-- Provided data follows --
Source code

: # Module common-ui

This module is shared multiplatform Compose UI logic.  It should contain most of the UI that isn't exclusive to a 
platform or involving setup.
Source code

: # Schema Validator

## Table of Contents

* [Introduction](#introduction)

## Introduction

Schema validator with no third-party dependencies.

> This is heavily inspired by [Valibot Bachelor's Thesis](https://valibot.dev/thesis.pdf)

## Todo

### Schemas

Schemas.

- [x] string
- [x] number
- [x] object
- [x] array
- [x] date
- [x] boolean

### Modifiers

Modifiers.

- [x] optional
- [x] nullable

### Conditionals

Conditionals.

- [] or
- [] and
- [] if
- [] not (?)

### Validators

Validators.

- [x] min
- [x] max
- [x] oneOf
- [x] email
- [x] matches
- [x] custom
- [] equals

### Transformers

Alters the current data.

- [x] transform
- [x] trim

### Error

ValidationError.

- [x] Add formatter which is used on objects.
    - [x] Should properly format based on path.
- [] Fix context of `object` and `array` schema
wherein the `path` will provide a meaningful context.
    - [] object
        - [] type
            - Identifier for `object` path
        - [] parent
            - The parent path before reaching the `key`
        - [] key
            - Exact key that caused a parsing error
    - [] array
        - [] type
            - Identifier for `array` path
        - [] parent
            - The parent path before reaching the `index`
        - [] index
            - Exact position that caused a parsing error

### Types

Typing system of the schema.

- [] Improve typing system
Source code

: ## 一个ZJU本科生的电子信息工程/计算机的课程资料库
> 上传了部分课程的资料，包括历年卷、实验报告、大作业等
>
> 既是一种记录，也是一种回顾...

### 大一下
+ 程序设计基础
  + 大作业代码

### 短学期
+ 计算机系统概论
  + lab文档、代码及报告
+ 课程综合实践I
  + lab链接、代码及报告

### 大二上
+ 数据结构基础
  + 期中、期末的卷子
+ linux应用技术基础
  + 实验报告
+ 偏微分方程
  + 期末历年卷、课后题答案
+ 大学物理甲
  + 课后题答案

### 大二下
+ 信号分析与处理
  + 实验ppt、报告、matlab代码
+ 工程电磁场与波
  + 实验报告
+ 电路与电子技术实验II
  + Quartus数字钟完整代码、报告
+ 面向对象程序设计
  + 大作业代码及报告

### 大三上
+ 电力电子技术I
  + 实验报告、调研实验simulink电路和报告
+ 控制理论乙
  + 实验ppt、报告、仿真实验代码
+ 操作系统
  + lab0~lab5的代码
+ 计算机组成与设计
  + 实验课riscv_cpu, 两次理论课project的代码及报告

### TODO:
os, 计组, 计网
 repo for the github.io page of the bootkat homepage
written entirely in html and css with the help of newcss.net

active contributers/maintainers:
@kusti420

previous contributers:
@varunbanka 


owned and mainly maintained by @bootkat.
-- Provided data concluded --
Could you filter the entries above for lines holding the string "array" and copy them?

- [x] array
- [] Fix context of `object` and `array` schema
    - [] array
            - Identifier for `array` path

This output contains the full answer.